WASHINGTON – After what he called one of the most moving meetings he has had during his presidency, U.S. President George W. Bush promised Friday to press North Korea to return abductees and respect human rights.

“I assure you the United States of America strongly respects human rights,” Bush said in his remarks after a 30-minute meeting at the White House with a group of visitors, including abductee Megumi Yokota’s mother and brother.

“We strongly will work for freedom, so that the people of North Korea can raise their children in a world that’s free and hopeful, and so that moms will never again have to worry about an abducted daughter,” Bush said as Sakie Yokota, 70, looked on.

Sakie and her son, Takuya, 37, met Bush in the Oval Office along with a family of four North Korean defectors who fled to South Korea four years ago via the Japanese Consulate in Shenyang, China.

“I have just had one of the most moving meetings since I’ve been the president,” Bush said of the talks.

In the meeting, the Yokotas showed Bush pictures of Megumi, who was abducted by North Korean agents at the age of 13 in 1977, along with letters expressing their gratitude for the concern the president and the American public have shown for the abduction issue.

“It is hard to believe that a country would foster abduction. It’s hard for Americans to imagine that a leader of any country would encourage the abduction of a young child,” Bush said about the North Korean regime and its leader, Kim Jong Il.

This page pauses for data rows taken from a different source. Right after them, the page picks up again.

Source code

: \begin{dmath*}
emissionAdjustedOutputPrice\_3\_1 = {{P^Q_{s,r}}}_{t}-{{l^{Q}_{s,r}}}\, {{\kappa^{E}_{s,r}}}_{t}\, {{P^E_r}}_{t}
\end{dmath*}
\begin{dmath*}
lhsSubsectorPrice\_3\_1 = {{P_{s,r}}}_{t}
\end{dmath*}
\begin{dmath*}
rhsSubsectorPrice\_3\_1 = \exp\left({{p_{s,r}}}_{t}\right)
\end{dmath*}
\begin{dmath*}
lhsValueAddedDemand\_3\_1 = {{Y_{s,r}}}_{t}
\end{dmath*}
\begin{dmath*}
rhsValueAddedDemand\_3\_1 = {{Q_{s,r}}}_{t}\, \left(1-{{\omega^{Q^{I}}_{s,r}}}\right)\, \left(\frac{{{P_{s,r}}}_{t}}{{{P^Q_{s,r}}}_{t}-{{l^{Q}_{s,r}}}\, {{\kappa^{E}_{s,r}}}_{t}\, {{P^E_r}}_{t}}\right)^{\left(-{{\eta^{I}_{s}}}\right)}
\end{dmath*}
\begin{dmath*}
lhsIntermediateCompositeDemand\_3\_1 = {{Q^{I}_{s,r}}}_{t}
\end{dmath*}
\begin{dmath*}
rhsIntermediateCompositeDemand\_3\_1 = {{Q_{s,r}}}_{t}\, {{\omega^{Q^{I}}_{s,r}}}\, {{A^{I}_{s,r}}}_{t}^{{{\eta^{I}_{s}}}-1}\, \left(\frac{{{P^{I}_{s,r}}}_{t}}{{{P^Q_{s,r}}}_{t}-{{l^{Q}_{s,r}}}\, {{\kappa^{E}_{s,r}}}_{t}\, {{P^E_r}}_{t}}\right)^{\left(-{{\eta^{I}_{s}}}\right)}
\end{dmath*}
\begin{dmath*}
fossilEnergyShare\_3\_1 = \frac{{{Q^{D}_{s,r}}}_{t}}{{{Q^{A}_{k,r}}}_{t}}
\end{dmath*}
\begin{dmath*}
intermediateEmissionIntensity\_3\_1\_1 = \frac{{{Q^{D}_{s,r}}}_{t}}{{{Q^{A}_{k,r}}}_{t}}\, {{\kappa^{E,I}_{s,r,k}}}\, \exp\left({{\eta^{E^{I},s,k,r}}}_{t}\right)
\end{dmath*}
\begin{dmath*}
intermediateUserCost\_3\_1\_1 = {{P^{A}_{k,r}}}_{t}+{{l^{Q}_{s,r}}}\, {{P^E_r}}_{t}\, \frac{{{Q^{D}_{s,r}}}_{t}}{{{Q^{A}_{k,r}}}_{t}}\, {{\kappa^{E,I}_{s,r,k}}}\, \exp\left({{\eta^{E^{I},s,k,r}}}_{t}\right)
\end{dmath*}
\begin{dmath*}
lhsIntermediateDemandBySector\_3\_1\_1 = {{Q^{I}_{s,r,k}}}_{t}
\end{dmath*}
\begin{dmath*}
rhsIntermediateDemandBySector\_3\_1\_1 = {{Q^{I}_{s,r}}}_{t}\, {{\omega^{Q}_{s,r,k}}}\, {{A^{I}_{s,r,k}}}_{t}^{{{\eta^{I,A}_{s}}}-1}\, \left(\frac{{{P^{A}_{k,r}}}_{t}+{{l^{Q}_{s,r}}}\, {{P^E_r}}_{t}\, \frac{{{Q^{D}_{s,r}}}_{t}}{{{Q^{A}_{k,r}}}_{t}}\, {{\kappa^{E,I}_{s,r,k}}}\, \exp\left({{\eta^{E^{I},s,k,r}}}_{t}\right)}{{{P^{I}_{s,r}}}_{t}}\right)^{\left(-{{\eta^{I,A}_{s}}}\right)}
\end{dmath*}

Wearing a blue badge on his suit lapel to express solidarity with the families, Bush called on Pyongyang to return abductees, saying, “If North Korea expects to be respected in the world, that country must respect human rights and human dignity and must allow this mother to hug her child again.”

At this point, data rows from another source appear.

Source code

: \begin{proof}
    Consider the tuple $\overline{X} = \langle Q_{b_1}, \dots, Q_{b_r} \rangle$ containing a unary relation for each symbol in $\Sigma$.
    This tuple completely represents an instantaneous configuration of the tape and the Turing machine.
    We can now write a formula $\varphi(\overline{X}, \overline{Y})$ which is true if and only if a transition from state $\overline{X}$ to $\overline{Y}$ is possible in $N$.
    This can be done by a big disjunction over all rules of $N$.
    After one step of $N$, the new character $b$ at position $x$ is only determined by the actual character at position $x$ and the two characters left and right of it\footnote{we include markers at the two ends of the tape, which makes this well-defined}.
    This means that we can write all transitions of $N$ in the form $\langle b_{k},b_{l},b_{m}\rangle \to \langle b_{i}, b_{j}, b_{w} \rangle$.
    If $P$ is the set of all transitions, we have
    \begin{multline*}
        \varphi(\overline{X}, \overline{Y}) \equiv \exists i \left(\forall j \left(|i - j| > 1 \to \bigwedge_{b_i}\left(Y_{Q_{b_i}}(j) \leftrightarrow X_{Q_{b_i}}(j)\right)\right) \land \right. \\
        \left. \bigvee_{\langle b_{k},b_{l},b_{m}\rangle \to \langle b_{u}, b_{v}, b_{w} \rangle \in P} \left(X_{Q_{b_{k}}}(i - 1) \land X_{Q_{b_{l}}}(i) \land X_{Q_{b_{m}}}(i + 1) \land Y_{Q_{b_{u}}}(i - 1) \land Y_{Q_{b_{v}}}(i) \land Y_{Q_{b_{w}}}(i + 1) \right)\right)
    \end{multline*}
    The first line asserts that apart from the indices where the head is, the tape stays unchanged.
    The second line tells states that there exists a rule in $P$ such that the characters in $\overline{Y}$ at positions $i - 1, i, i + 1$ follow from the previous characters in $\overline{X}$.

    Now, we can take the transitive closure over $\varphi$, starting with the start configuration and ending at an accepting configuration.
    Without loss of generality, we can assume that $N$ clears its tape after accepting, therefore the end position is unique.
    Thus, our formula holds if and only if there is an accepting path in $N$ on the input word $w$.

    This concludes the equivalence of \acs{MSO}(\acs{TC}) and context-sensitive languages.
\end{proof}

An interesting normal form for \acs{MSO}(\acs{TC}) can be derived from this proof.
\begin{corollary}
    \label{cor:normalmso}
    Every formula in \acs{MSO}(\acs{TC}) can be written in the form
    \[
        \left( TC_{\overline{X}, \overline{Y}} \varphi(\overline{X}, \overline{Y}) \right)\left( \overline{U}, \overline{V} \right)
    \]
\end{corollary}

In her press conference later Friday, Sakie Yokota expressed her hope that the U.S. president’s first meeting with an abductee’s family would encourage other world leaders to unite in pressuring North Korea to resolve the issue.

“I thanked the president for sharing time with us in his busy schedule. He said he was never too busy to find time to talk about human dignity and freedom. I really wish leaders of all countries would share that thought,” Yokota said.

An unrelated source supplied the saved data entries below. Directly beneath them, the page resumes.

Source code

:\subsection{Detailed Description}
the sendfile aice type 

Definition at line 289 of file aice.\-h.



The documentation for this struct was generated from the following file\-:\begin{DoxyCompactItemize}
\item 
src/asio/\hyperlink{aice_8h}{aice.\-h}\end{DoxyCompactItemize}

During the meeting, Bush told the Yokotas to have faith as they pursue their activities to free the abductees and promised his solidarity with them toward the goal of rescuing them, according to Yokota.

Yokota and other members of the Japanese delegation held the press conference to wrap up their five-day trip to Washington to call for more attention by the U.S. government and public on the abduction issue.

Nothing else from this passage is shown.